For instance, IPS 15 provides the widest steering angle — 34 degrees of azimuth — of any IPS drive to date. This wide angle makes slow-speed operations even easier; for instance, it allows tremendous control with the wheel alone while backing into a slip at speeds under 1,000 rpm.
Dynamic Position System (DPS) is another new feature. Hit the DPS button and the boat holds its heading and remains in position within a few yards. Station-keeping systems, like DPS, prove especially helpful when awaiting a bridge opening or while queued up, holding off a fuel dock. While a special antenna that houses two GPS receivers provides the data, the precision positioning is made possible by the ability of the IPS pods to rotate independently.
Corrosion protection is enhanced by the Advanced Corrosion Protection system (ACP). This is an impressed-current, anti-corrosion system that works in concert with titanium-coated anodes. Essentially, it produces the correct amount of current to protect the drives, but if the battery voltage drops below 75 percent, it protects through the anodes. If ACP detects the battery voltage dropping below 50 percent, protection is via the anodes alone. Installation is plug-and-play, requires no input by the boat owner, and can protect up to four IPS drives.
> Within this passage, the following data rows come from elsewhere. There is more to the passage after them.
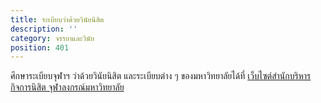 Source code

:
 ```yaml
---
title: ระเบียบว่าด้วยวินัยนิสิต
description: ''
category: จรรยาและวินัย
position: 401
---
```


ศึกษาระเบียบจุฬาฯ ว่าด้วยวินัยนิสิต และระเบียบต่าง ๆ ของมหาวิทยาลัยได้ที่ [เว็บไซต์สำนักบริหารกิจการนิสิต จุฬาลงกรณ์มหาวิทยาลัย](http://www.sa.chula.ac.th/%e0%b8%84%e0%b8%b9%e0%b9%88%e0%b8%a1%e0%b8%b7%e0%b8%ad%e0%b9%81%e0%b8%a5%e0%b8%b0%e0%b9%80%e0%b8%ad%e0%b8%81%e0%b8%aa%e0%b8%b2%e0%b8%a3/)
Additionally, IPS 15 offers the best weight ratio of any IPS drive to date, and increased streamlining provides even better hydrodynamics, both of which enhance efficiency. Even the hull-to-drive interface has been improved and made smaller.
Volvo Penta preaches “easy boating.” The new IPS 15 puts truth to that theme.
IPS Model Designations
IPS engine-model numbers represent the conventional inboard engine equivalent power, not the rated horsepower of the engine they emblazon. For instance, the new IPS 800 produces 600 horsepower but, due to increased efficiency, delivers the equivalent performance of an 800 hp shaft inboard.